There is a great deal of attention being paid at the moment to how we order our life as a church in the city and in our diocese. It seems to have become almost all-encompassing for me at the moment, because the development of the Deanery Strategy of building far greater collaboration between all the congregations of the deanery has a particular focus on our continuing discussions in the city centre, and on a new strategy for ministry in Radford - which begins to find ways of sharing our resources for ministry across the cluster, of which St Peter’s & All Saints’ is a part. So, if I am not careful, I will begin to drown in structures and admin and meetings about both. So my trip to Natal is a welcome opportunity to remind myself not only that life exists outside the centre of Nottingham, but also that the church all over the world, in so many different contexts, is energetically getting on with the task of witnessing to God’s gratuitous love for all people. I know that, hard work as it may be preparing for the trip, I will return from Durban energised and refreshed by new insights from our sister and brother Anglicans in South Africa. It will help me not to lose sight of the real task to which we are all called.

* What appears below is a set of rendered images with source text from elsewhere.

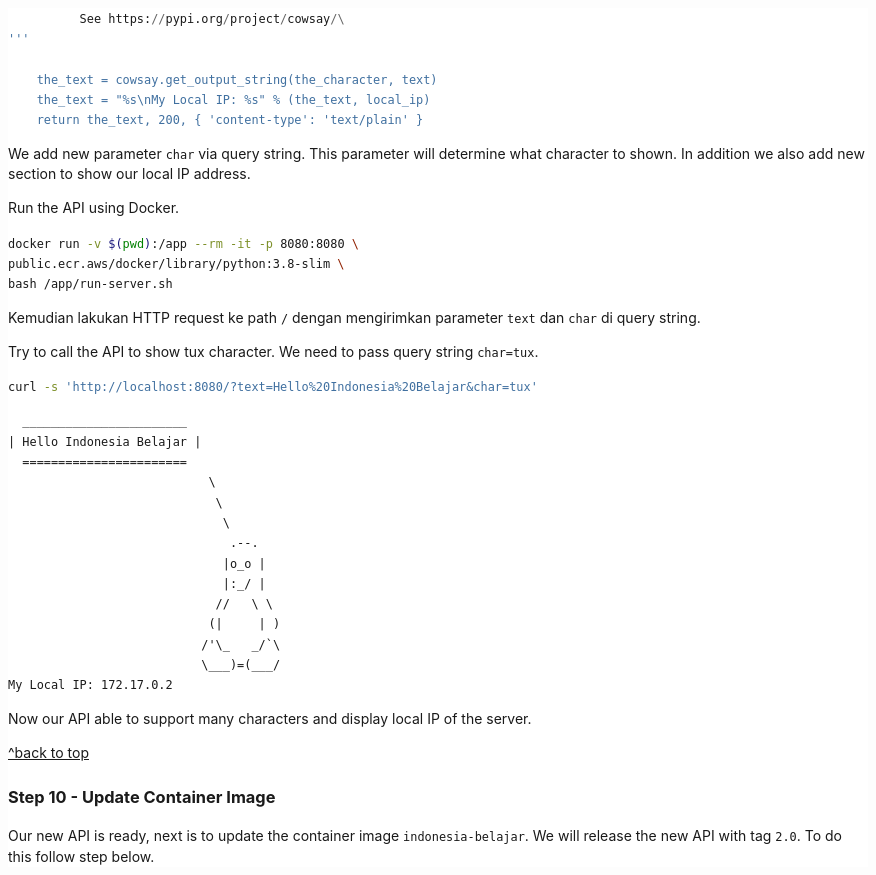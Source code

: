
 ```py
          See https://pypi.org/project/cowsay/\
'''

    the_text = cowsay.get_output_string(the_character, text)
    the_text = "%s\nMy Local IP: %s" % (the_text, local_ip)
    return the_text, 200, { 'content-type': 'text/plain' }
```

We add new parameter `char` via query string. This parameter will determine what character to shown. In addition we also add new section to show our local IP address.

Run the API using Docker.

```sh
docker run -v $(pwd):/app --rm -it -p 8080:8080 \
public.ecr.aws/docker/library/python:3.8-slim \
bash /app/run-server.sh
```

Kemudian lakukan HTTP request ke path `/` dengan mengirimkan parameter `text` dan `char` di query string.

Try to call the API to show tux character. We need to pass query string `char=tux`.

```sh
curl -s 'http://localhost:8080/?text=Hello%20Indonesia%20Belajar&char=tux'
```

```
  _______________________
| Hello Indonesia Belajar |
  =======================
                            \
                             \
                              \
                               .--.
                              |o_o |
                              |:_/ |
                             //   \ \
                            (|     | )
                           /'\_   _/`\
                           \___)=(___/
My Local IP: 172.17.0.2
```

Now our API able to support many characters and display local IP of the server.

[^back to top](#top)





### <a name="step-10"></a>Step 10 - Update Container Image

Our new API is ready, next is to update the container image `indonesia-belajar`. We will release the new API with tag `2.0`. To do this follow step below.
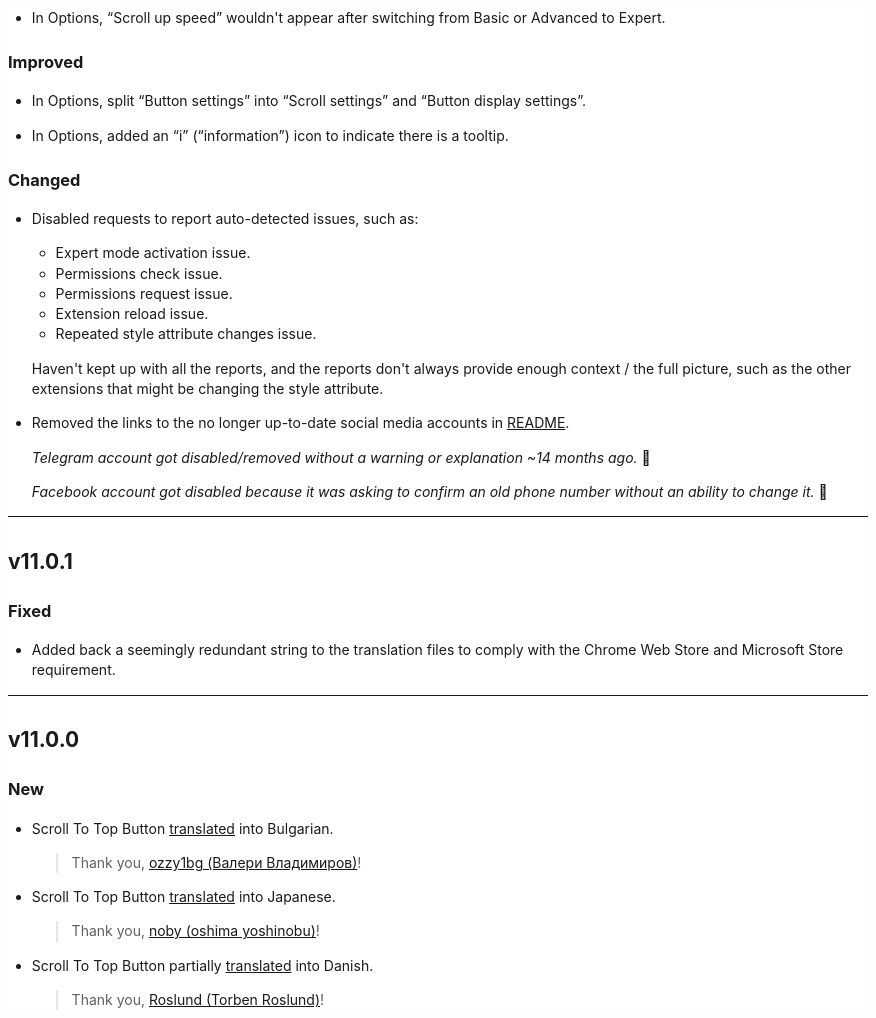 * In Options, “Scroll up speed” wouldn't appear after switching from Basic or Advanced to Expert.

### Improved

* In Options, split “Button settings” into “Scroll settings” and “Button display settings”.

* In Options, added an “i” (“information”) icon to indicate there is a tooltip.

### Changed

* Disabled requests to report auto-detected issues, such as:
  - Expert mode activation issue.
  - Permissions check issue.
  - Permissions request issue.
  - Extension reload issue.
  - Repeated style attribute changes issue.

  Haven't kept up with all the reports, and the reports don't always provide enough context / the full picture, such as the other extensions that might be changing the style attribute.

* Removed the links to the no longer up-to-date social media accounts in [README](README.md).

  _Telegram account got disabled/removed without a warning or explanation ~14 months ago._ 🤷

  _Facebook account got disabled because it was asking to confirm an old phone number without an ability to change it._ 🤷

---

## v11.0.1

### Fixed

* Added back a seemingly redundant string to the translation files to comply with the Chrome Web Store and Microsoft Store requirement.

---

## v11.0.0

### New

* Scroll To Top Button [translated](https://www.transifex.com/poziworld/scroll-to-top-button "Help translate Scroll To Top Button") into Bulgarian.

  > Thank you, [ozzy1bg (Валери Владимиров)](https://www.transifex.com/user/profile/ozzy1bg/)!

* Scroll To Top Button [translated](https://www.transifex.com/poziworld/scroll-to-top-button "Help translate Scroll To Top Button") into Japanese.

  > Thank you, [noby (oshima yoshinobu)](https://www.transifex.com/user/profile/noby/)!

* Scroll To Top Button partially [translated](https://www.transifex.com/poziworld/scroll-to-top-button "Help translate Scroll To Top Button") into Danish.

  > Thank you, [Roslund (Torben Roslund)](https://www.transifex.com/user/profile/Roslund/)!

The Church of England has never been a very good member of the Anglican Communion. It has never really found it easy to mature from its historical role of being the ‘mother’ church, and I often encounter disinterest, boredom and worst of all, a sort of patronising superiority when discussing the experience of the world church with English Anglicans. The sadness is that many Anglicans in other parts sense all of that and become torn between their genuine affection for and loyalty to the English roots and an inevitable irritation, even anger that we should continue to behave as we do.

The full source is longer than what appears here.